> Exercise objective
Reproduce the records word for word, from the first line to the line containing "## License Determination".

> Supplied entries
Content starts

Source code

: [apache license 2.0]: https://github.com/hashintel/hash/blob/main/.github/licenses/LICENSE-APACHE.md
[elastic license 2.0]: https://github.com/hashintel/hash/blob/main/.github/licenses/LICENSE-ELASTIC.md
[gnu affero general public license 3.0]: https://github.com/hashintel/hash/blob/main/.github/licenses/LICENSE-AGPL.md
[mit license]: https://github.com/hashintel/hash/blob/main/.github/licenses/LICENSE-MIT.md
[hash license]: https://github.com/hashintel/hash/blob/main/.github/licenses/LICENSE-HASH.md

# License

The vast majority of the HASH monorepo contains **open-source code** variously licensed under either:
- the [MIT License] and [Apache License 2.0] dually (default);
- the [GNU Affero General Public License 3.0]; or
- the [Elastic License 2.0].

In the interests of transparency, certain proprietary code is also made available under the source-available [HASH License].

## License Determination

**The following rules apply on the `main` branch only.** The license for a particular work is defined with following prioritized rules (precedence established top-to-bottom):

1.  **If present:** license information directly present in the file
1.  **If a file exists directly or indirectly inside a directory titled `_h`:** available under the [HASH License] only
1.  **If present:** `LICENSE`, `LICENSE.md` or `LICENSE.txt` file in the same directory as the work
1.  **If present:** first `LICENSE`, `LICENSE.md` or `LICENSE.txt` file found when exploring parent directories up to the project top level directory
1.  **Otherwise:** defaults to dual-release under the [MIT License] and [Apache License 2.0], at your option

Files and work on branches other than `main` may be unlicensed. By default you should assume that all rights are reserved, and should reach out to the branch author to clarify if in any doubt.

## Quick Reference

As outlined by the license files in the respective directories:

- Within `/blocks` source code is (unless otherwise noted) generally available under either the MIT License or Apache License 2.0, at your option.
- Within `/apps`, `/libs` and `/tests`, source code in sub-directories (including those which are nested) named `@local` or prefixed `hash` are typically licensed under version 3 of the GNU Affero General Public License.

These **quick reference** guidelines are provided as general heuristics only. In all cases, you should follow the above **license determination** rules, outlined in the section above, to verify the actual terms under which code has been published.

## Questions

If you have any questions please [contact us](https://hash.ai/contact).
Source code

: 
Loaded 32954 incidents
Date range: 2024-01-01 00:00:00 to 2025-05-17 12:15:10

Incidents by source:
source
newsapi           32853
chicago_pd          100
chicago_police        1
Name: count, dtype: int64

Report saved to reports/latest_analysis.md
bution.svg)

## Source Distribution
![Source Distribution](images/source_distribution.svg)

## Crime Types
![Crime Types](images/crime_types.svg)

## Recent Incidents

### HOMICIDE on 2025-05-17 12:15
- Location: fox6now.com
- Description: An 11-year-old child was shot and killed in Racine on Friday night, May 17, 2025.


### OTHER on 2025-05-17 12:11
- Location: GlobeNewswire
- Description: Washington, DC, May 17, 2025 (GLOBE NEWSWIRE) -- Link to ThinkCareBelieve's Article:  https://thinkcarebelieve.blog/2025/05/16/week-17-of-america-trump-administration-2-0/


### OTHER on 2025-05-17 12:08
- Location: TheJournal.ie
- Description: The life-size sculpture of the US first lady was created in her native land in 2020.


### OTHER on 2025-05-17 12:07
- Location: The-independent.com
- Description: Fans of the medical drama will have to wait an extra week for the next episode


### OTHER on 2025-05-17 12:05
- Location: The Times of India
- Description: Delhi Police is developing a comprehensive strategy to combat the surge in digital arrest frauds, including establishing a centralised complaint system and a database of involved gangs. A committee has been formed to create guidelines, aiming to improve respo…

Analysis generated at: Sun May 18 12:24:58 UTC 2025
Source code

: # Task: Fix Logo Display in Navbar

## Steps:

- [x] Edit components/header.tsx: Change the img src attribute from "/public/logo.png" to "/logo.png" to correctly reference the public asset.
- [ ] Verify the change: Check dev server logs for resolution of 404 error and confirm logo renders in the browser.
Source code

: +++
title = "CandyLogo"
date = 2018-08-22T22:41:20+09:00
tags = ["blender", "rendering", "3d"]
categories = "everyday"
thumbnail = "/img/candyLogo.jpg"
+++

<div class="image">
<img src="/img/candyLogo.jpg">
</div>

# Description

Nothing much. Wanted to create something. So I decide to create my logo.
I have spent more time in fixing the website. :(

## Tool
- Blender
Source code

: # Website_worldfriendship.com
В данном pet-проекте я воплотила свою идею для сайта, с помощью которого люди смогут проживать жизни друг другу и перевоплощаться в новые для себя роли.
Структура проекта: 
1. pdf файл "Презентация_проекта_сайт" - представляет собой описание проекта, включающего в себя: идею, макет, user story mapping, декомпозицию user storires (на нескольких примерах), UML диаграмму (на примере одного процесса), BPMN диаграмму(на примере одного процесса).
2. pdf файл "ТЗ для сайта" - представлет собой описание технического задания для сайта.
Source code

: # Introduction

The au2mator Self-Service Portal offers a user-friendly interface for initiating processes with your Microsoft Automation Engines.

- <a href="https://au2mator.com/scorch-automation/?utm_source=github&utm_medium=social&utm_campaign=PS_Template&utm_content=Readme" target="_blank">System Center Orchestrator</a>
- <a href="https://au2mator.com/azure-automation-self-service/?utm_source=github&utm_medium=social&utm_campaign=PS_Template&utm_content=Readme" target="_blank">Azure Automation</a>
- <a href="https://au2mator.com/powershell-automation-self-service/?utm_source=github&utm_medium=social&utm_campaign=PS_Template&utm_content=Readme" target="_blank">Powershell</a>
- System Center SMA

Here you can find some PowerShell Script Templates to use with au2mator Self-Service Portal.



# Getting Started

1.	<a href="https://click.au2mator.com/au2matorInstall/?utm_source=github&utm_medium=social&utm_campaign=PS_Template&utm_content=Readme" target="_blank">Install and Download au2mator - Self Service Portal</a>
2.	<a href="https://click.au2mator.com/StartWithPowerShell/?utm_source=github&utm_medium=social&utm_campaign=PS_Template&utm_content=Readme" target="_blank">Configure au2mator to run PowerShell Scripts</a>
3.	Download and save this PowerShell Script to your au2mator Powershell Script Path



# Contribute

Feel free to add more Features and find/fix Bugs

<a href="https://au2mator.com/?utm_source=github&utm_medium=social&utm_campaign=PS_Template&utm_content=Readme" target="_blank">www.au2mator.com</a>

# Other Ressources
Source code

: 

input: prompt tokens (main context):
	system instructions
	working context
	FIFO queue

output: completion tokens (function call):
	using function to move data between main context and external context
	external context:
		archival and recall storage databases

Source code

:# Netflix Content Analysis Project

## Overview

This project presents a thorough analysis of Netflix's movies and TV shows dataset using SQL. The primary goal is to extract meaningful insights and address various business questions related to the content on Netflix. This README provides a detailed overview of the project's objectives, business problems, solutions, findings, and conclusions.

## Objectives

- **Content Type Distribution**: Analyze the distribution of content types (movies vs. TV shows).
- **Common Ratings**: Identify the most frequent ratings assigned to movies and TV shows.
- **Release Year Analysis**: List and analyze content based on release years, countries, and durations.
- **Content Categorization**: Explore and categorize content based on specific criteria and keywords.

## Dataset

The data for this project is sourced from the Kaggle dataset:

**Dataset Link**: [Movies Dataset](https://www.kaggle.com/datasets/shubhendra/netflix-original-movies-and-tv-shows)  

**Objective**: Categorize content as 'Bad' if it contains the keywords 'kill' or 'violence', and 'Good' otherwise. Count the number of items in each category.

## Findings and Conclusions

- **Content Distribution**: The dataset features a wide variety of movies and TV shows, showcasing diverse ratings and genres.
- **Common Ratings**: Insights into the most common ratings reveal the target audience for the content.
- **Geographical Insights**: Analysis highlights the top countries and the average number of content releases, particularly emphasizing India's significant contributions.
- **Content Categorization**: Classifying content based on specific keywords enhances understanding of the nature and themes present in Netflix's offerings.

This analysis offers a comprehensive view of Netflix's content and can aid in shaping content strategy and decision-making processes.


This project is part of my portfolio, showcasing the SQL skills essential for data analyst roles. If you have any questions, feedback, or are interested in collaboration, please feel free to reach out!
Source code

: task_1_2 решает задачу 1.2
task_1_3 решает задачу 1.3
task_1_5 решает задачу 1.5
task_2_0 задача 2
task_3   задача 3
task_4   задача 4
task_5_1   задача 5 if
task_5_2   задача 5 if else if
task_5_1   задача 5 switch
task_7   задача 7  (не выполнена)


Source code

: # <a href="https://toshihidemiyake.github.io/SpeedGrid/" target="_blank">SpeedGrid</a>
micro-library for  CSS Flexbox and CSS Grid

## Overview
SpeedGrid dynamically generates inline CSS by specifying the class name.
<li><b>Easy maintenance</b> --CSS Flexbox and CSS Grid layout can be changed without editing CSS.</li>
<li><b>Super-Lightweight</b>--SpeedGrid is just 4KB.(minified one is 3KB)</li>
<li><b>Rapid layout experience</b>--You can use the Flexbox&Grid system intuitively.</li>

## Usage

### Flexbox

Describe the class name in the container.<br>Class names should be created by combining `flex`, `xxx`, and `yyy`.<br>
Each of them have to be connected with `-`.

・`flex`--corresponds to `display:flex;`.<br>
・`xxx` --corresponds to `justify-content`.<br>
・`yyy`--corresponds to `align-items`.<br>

Content ends

> Solution for this problem
Source code

: [apache license 2.0]: https://github.com/hashintel/hash/blob/main/.github/licenses/LICENSE-APACHE.md
[elastic license 2.0]: https://github.com/hashintel/hash/blob/main/.github/licenses/LICENSE-ELASTIC.md
[gnu affero general public license 3.0]: https://github.com/hashintel/hash/blob/main/.github/licenses/LICENSE-AGPL.md
[mit license]: https://github.com/hashintel/hash/blob/main/.github/licenses/LICENSE-MIT.md
[hash license]: https://github.com/hashintel/hash/blob/main/.github/licenses/LICENSE-HASH.md

# License

The vast majority of the HASH monorepo contains **open-source code** variously licensed under either:
- the [MIT License] and [Apache License 2.0] dually (default);
- the [GNU Affero General Public License 3.0]; or
- the [Elastic License 2.0].

In the interests of transparency, certain proprietary code is also made available under the source-available [HASH License].

## License Determination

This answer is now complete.